[Python-bugs-list] [ python-Bugs-625698 ] Errors with recursive objects
SourceForge.net
noreply@sourceforge.net
Mon, 20 Jan 2003 12:44:29 -0800
Bugs item #625698, was opened at 2002-10-19 15:27
You can respond by visiting:
https://sourceforge.net/tracker/?func=detail&atid=105470&aid=625698&group_id=5470
Category: Python Interpreter Core
Group: None
Status: Open
Resolution: Accepted
Priority: 5
Submitted By: Erik Andersén (erik_andersen)
Assigned to: Jeremy Hylton (jhylton)
Summary: Errors with recursive objects
Initial Comment:
List and dictionaries put Python into an infinite loop if they contain
more than one reference to itself
>>> d = {}
>>> d[1] =
d
>>> d == d # OK Python can handle one
recursion
1
>>> d[2] = d
>>> d == d # Crash with
two
Lists are similar
>>> l=[]
>>>
l.append(l)
>>> l==l # OK
1
>>> l.append(l)
>>>
l==l # Crash
>>> l>l # Also crash
Tested with
ActivePython 2.2.1 under Windows 98
and (the first part)
Python 2.2.2 under Linux
----------------------------------------------------------------------
>Comment By: Tim Peters (tim_one)
Date: 2003-01-20 15:44
Message:
Logged In: YES
user_id=31435
Cool. He's right that they can take a horrendously long time.
The 2-element list example takes c*2**20 units of time, for
some suitable constant c, and if it were extended to 3
elements, it would take c*3**20 units of time, thousands of
times longer.
As Erik's latest example shows, the outcome isn't always
particularly well defined either. An alternative to speeding this
silliness is to raise an exception instead when recursive
objects are detected. There was some hack value in doing
the graph isomorphism bit, but no real practical value I can
see.
----------------------------------------------------------------------
Comment By: Neal Norwitz (nnorwitz)
Date: 2003-01-20 15:20
Message:
Logged In: YES
user_id=33168
Sorry Tim, I was going to reply to one of your first msgs
and forgot. Erik sent me mail which said there wasn't a
crash, just that "the statements take horrendously long time
to execute."
----------------------------------------------------------------------
Comment By: Tim Peters (tim_one)
Date: 2003-01-20 15:09
Message:
Logged In: YES
user_id=31435
BTW, Erik, what did you mean by "crash"? Nobody else has
seen a crash here.

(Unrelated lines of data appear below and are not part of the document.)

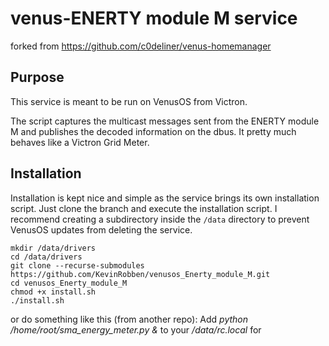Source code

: # venus-ENERTY module M service
forked from https://github.com/c0deliner/venus-homemanager
## Purpose
This service is meant to be run on VenusOS from Victron.

The script captures the multicast messages sent from the ENERTY module M and publishes the decoded
information on the dbus. It pretty much behaves like a Victron Grid Meter.

## Installation
Installation is kept nice and simple as the service brings its own installation script.
Just clone the branch and execute the installation script.
I recommend creating a subdirectory inside the `/data` directory to prevent VenusOS updates from deleting the service.

```
mkdir /data/drivers
cd /data/drivers
git clone --recurse-submodules https://github.com/KevinRobben/venusos_Enerty_module_M.git
cd venusos_Enerty_module_M
chmod +x install.sh
./install.sh
```

or do something like this (from another repo): Add *python /home/root/sma_energy_meter.py &* to your */data/rc.local* for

You started the report by saying "infinite
loop", which isn't the same thing as a crash. There isn't an
infinite loop here either, although the algorithm can take
astronomical amounts of time to finish (so may appear to be
in an infinite loop).
----------------------------------------------------------------------
Comment By: Tim Peters (tim_one)
Date: 2003-01-20 14:50
Message:
Logged In: YES
user_id=31435
Equailty for self-consistent recursive objects does a graph
isomorphism computation.
In your self-inconsistent example, it so happens that False is
returned, although True would be returned if the compile-time
constant (in object.c) NESTING_LIMIT were odd instead of
even.
But if you worry about this, you need to get out more <wink>.

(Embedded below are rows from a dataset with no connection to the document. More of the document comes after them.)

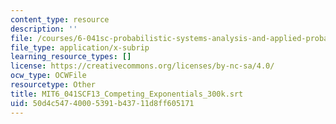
 ```yaml
---
content_type: resource
description: ''
file: /courses/6-041sc-probabilistic-systems-analysis-and-applied-probability-fall-2013/50d4c54740005391b43711d8ff605171_MIT6_041SCF13_Competing_Exponentials_300k.vtt
file_type: application/x-subrip
learning_resource_types: []
license: https://creativecommons.org/licenses/by-nc-sa/4.0/
ocw_type: OCWFile
resourcetype: Other
title: MIT6_041SCF13_Competing_Exponentials_300k.srt
uid: 50d4c547-4000-5391-b437-11d8ff605171
---
```

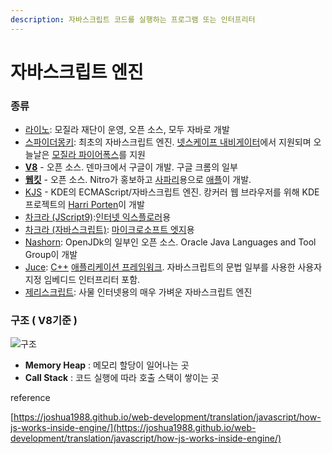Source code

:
 ```yaml
---
description: 자바스크립트 코드를 실행하는 프로그램 또는 인터프리터
---
```


# 자바스크립트 엔진

### **종류**

* [라이노](https://ko.wikipedia.org/wiki/%EB%9D%BC%EC%9D%B4%EB%85%B8_%28%EC%9E%90%EB%B0%94%EC%8A%A4%ED%81%AC%EB%A6%BD%ED%8A%B8_%EC%97%94%EC%A7%84%29): 모질라 재단이 운영, 오픈 소스, 모두 자바로 개발
* [스파이더몽키](https://ko.wikipedia.org/wiki/%EC%8A%A4%ED%8C%8C%EC%9D%B4%EB%8D%94%EB%AA%BD%ED%82%A4): 최초의 자바스크립트 엔진. [넷스케이프 내비게이터](https://ko.wikipedia.org/wiki/%EB%84%B7%EC%8A%A4%EC%BC%80%EC%9D%B4%ED%94%84_%EB%82%B4%EB%B9%84%EA%B2%8C%EC%9D%B4%ED%84%B0)에서 지원되며 오늘날은 [모질라 파이어폭스](https://ko.wikipedia.org/wiki/%EB%AA%A8%EC%A7%88%EB%9D%BC_%ED%8C%8C%EC%9D%B4%EC%96%B4%ED%8F%AD%EC%8A%A4)를 지원
* [**V8**](https://ko.wikipedia.org/wiki/%ED%81%AC%EB%A1%AC_V8) - 오픈 소스. 덴마크에서 구글이 개발. 구글 크롬의 일부
* [**웹킷**](https://ko.wikipedia.org/wiki/%EC%9B%B9%ED%82%B7) - 오픈 소스. Nitro가 홍보하고 [사파리](https://ko.wikipedia.org/wiki/%EC%82%AC%ED%8C%8C%EB%A6%AC_%28%EC%9B%B9_%EB%B8%8C%EB%9D%BC%EC%9A%B0%EC%A0%80%29)용으로 [애플](https://ko.wikipedia.org/wiki/%EC%95%A0%ED%94%8C_%28%EA%B8%B0%EC%97%85%29)이 개발.
* [KJS](https://ko.wikipedia.org/w/index.php?title=KJS_%28KDE%29&action=edit&redlink=1) - KDE의 ECMAScript/자바스크립트 엔진. 캉커러 웹 브라우저를 위해 KDE 프로젝트의 [Harri Porten](https://ko.wikipedia.org/w/index.php?title=Harri_Porten&action=edit&redlink=1)이 개발
* [차크라 \(JScript9\)](https://ko.wikipedia.org/wiki/%EC%B0%A8%ED%81%AC%EB%9D%BC):[인터넷 익스플로러](https://ko.wikipedia.org/wiki/%EC%9D%B8%ED%84%B0%EB%84%B7_%EC%9D%B5%EC%8A%A4%ED%94%8C%EB%A1%9C%EB%9F%AC)용
* [차크라 \(자바스크립트\)](https://ko.wikipedia.org/w/index.php?title=%EC%B0%A8%ED%81%AC%EB%9D%BC_%28%EC%9E%90%EB%B0%94%EC%8A%A4%ED%81%AC%EB%A6%BD%ED%8A%B8_%EC%97%94%EC%A7%84%29&action=edit&redlink=1): [마이크로소프트 엣지](https://ko.wikipedia.org/wiki/%EB%A7%88%EC%9D%B4%ED%81%AC%EB%A1%9C%EC%86%8C%ED%94%84%ED%8A%B8_%EC%97%A3%EC%A7%80)용
* [Nashorn](https://ko.wikipedia.org/w/index.php?title=Nashorn&action=edit&redlink=1): OpenJDk의 일부인 오픈 소스. Oracle Java Languages and Tool Group이 개발
* [Juce](https://ko.wikipedia.org/w/index.php?title=Juce&action=edit&redlink=1): [C++](https://ko.wikipedia.org/wiki/C%2B%2B) [애플리케이션 프레임워크](https://ko.wikipedia.org/wiki/%EC%95%A0%ED%94%8C%EB%A6%AC%EC%BC%80%EC%9D%B4%EC%85%98_%ED%94%84%EB%A0%88%EC%9E%84%EC%9B%8C%ED%81%AC). 자바스크립트의 문법 일부를 사용한 사용자 지정 임베디드 인터프리터 포함.
* [제리스크립트](https://ko.wikipedia.org/wiki/%EC%A0%9C%EB%A6%AC%EC%8A%A4%ED%81%AC%EB%A6%BD%ED%8A%B8): 사물 인터넷용의 매우 가벼운 자바스크립트 엔진

### 구조 \( V8기준 \) 

![구조](https://joshua1988.github.io/images/posts/web/translation/how-js-works/js-engine-structure.png)

  


* **Memory Heap** : 메모리 할당이 일어나는 곳
* **Call Stack** : 코드 실행에 따라 호출 스택이 쌓이는 곳



reference

[https://joshua1988.github.io/web-development/translation/javascript/how-js-works-inside-engine/](https://joshua1988.github.io/web-development/translation/javascript/how-js-works-inside-engine/)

----------------------------------------------------------------------
Comment By: Erik Andersén (erik_andersen)
Date: 2003-01-20 14:24
Message:
Logged In: YES
user_id=364358
Excuse me for interupting the efficiency discussion, but what is the
definition of equality for recursive containers. I am particularly worrided
about cases like
>>> class A:
... def __eq__(self,other):
return not self.u==other.u
...
>>> a=A()
>>> l=[a]
>>>
a.u=l
>>> l==l # ????
If l==l then a!=a and l[0]!=l[0], so
l!=l.
If l!=l then a==a and l[0]==l[0], so l==l !!!!!!!

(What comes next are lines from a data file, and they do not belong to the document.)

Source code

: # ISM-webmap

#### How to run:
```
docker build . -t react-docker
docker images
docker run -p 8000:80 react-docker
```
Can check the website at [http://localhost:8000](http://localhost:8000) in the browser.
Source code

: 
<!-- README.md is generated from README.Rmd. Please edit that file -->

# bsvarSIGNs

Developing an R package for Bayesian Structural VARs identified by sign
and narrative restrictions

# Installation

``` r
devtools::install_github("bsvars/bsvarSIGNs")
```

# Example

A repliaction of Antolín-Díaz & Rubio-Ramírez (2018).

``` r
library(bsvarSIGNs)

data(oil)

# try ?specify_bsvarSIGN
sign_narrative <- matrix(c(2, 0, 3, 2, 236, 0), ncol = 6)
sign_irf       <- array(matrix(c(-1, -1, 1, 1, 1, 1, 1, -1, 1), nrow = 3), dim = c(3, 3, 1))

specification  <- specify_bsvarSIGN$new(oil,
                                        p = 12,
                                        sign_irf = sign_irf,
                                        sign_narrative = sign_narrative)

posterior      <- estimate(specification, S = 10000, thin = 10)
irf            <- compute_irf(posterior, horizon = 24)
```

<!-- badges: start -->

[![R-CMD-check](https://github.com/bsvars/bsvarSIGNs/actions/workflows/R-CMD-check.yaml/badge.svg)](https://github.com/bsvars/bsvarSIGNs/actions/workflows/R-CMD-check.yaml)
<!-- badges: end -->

----------------------------------------------------------------------
Comment By: Tim Peters (tim_one)
Date: 2003-01-20 11:12
Message:
Logged In: YES
user_id=31435
I deleted my patch -- it didn't make sense.
Martin, AFAIK the docs say nothing about the relationship (if
any) between "is" and "==". It was deliberate intent that "is"
not imply "==" for rich comparisons, though, in part so that
IEEE-754 rules for NaN could be implemented by users.
>>> class NaN:
... def __eq__(self, other): return False
...
>>> n = NaN()
>>> n is n
True
>>> n == n
False
>>>
----------------------------------------------------------------------
Comment By: Martin v. Löwis (loewis)
Date: 2003-01-20 03:20
Message:
Logged In: YES
user_id=21627
Where does the documentation say that "is" may not imply ==?
The check for recursion assumes this implication, anyway: if
we meet the very same object, we infer that they are equal.
What is the purpose of clear_inprogress_dict in your patch?
----------------------------------------------------------------------
Comment By: Tim Peters (tim_one)
Date: 2003-01-19 23:28
Message:
Logged In: YES
user_id=31435
The patch assumes "is" implies "==", which isn't necessarily
so for rich comparisons.
The attached patch cuts the time about in half, via:
1. Getting rid of the per-thread inprogress dicts, in favor of
a shared inprogress dict.
2. Restoring the intent of the code that tuples be exempted
(tuples can't be recursive). Rev 2.65 of tupleobject.c gave
tuples a tp_as_mapping slot, breaking the intent of the
code.
3. Changing the inprogress dict to map a tuple to the
smallest value of compare_nesting at which the tuple was
seen. delete_token() was changed to leave the token alone
if the current compare_nesting value is greater than that.
This allows tuples to stay in the dict longer.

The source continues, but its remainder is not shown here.